What you have to do: Output only the lines below from the one containing "### Debug Tools" to the one containing "- Breakpoints: The", exactly as written, both ends kept.
____
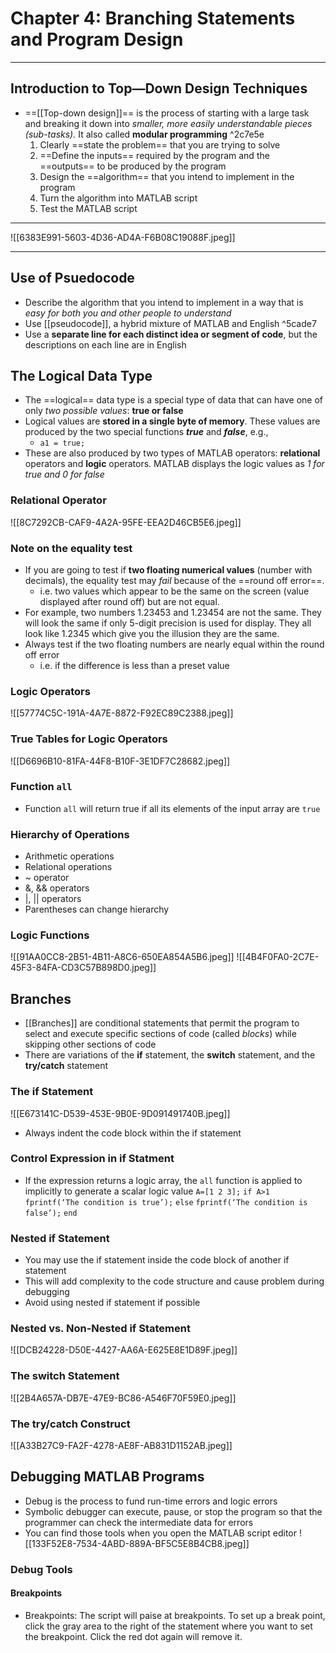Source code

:# Chapter 4: Branching Statements and Program Design
___
## Introduction to Top—Down Design Techniques
- ==[[Top-down design]]== is the process of starting with a large task and breaking it down into *smaller, more easily understandable pieces (sub-tasks).* It also called **modular programming** ^2c7e5e
	1. Clearly ==state the problem== that you are trying to solve
	2. ==Define the inputs== required by the program and the ==outputs== to be produced by the program
	3. Design the ==algorithm== that you intend to implement in the program
	4. Turn the algorithm into MATLAB script
	5. Test the MATLAB script
___
![[6383E991-5603-4D36-AD4A-F6B08C19088F.jpeg]]
___
## Use of Psuedocode
- Describe the algorithm that you intend to implement in a way that is *easy for both you and other people to understand*
- Use [[pseudocode]], a hybrid mixture of MATLAB and English ^5cade7
- Use a **separate line for each distinct idea or segment of code**, but the descriptions on each line are in English
## The Logical Data Type
- The ==logical== data type is a special type of data that can have one of only *two possible values*: **true or false**
- Logical values are **stored in a single byte of memory**. These values are produced by the two special functions ***true*** and ***false***, e.g.,
	- `a1 = true;`
- These are also produced by two types of MATLAB operators: **relational** operators and **logic** operators. MATLAB displays the logic values as *1 for true and 0 for false*
### Relational Operator
![[8C7292CB-CAF9-4A2A-95FE-EEA2D46CB5E6.jpeg]]
### Note on the equality test
- If you are going to test if **two floating numerical values** (number with decimals), the equality test may *fail* because of the ==round off error==. 
	- i.e. two values which appear to be the same on the screen (value displayed after round off) but are not equal.
- For example, two numbers 1.23453 and 1.23454 are not the same. They will look the same if only 5-digit precision is used for display. They all look like 1.2345 which give you the illusion they are the same.
- Always test if the two floating numbers are nearly equal within the round off error
	- i.e. if the difference is less than a preset value
### Logic Operators
![[57774C5C-191A-4A7E-8872-F92EC89C2388.jpeg]]
### True Tables for Logic Operators
![[D6696B10-81FA-44F8-B10F-3E1DF7C28682.jpeg]]
### Function `all`
- Function `all` will return true if all its elements of the input array are `true`
### Hierarchy of Operations
- Arithmetic operations
- Relational operations
- ~ operator
- &, && operators
- |, || operators
- Parentheses can change hierarchy
### Logic Functions
![[91AA0CC8-2B51-4B11-A8C6-650EA854A5B6.jpeg]]
![[4B4F0FA0-2C7E-45F3-84FA-CD3C57B898D0.jpeg]]
## Branches
- [[Branches]] are conditional statements that permit the program to select and execute specific sections of code (called *blocks*) while skipping other sections of code
- There are variations of the **if** statement, the **switch** statement, and the **try/catch** statement
### The if Statement
![[E673141C-D539-453E-9B0E-9D091491740B.jpeg]]
- Always indent the code block within the if statement
### Control Expression in if Statment
- If the expression returns a logic array, the `all` function is applied to implicitly to generate a scalar logic value
`A=[1 2 3];`
`if A>1`
	`fprintf(‘The condition is true’);`
`else`
	`fprintf(‘The condition is false’);`
`end`
### Nested if Statement
- You may use the if statement inside the code block of another if statement
- This will add complexity to the code structure and cause problem during debugging
- Avoid using nested if statement if possible
### Nested vs. Non-Nested if Statement
![[DCB24228-D50E-4427-AA6A-E625E8E1D89F.jpeg]]
### The switch Statement
![[2B4A657A-DB7E-47E9-BC86-A546F70F59E0.jpeg]]
### The try/catch Construct
![[A33B27C9-FA2F-4278-AE8F-AB831D1152AB.jpeg]]
## Debugging MATLAB Programs
- Debug is the process to fund run-time errors and logic errors
- Symbolic debugger can execute, pause, or stop the program so that the programmer can check the intermediate data for errors
- You can find those tools when you open the MATLAB script editor
![[133F52E8-7534-4ABD-889A-BF5C5E8B4CB8.jpeg]]
### Debug Tools
#### Breakpoints
 - Breakpoints: The script will paise at breakpoints. To set up a break point, click the gray area to the right of the statement where you want to set the breakpoint. Click the red dot again will remove it.
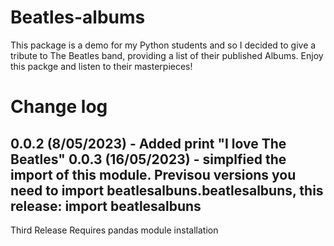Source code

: # Beatles-albums
This package is a demo for my Python students and so I decided to give a tribute to The Beatles band, providing a list of their published Albums.
Enjoy this packge and listen to their masterpieces!

Change log
==========

0.0.2 (8/05/2023) - Added print "I love The Beatles"
0.0.3 (16/05/2023) - simplfied the import of this module. Previsou versions you need to import beatlesalbuns.beatlesalbuns, this release: import beatlesalbuns
-----------------
Third Release
Requires pandas module installation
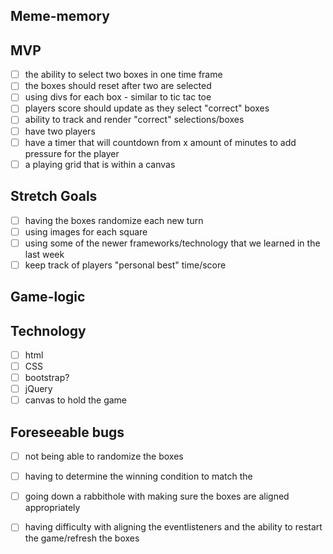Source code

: ## Meme-memory 

## MVP 

- [ ] the ability to select two boxes in one time frame 
- [ ] the boxes should reset after two are selected 
- [ ] using divs for each box - similar to tic tac toe 
- [ ] players score should update as they select "correct" boxes
- [ ] ability to track and render "correct" selections/boxes
- [ ] have two players
- [ ] have a timer that will countdown from x amount of minutes to add pressure for the player
- [ ] a playing grid that is within a canvas

## Stretch Goals 

- [ ] having the boxes randomize each new turn 
- [ ] using images for each square 
- [ ] using some of the newer frameworks/technology that we learned in the last week
- [ ] keep track of players "personal best" time/score 

## Game-logic

## Technology

- [ ] html
- [ ] CSS
- [ ] bootstrap?
- [ ] jQuery
- [ ] canvas to hold the game 

## Foreseeable bugs 

- [ ] not being able to randomize the boxes
- [ ] having to determine the winning condition to match the 
- [ ] going down a rabbithole with making sure the boxes are aligned appropriately 
- [ ] having difficulty with aligning the eventlisteners and the ability to restart the game/refresh the boxes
____
Expected answer:
### Debug Tools
#### Breakpoints
 - Breakpoints: The script will paise at breakpoints. To set up a break point, click the gray area to the right of the statement where you want to set the breakpoint. Click the red dot again will remove it.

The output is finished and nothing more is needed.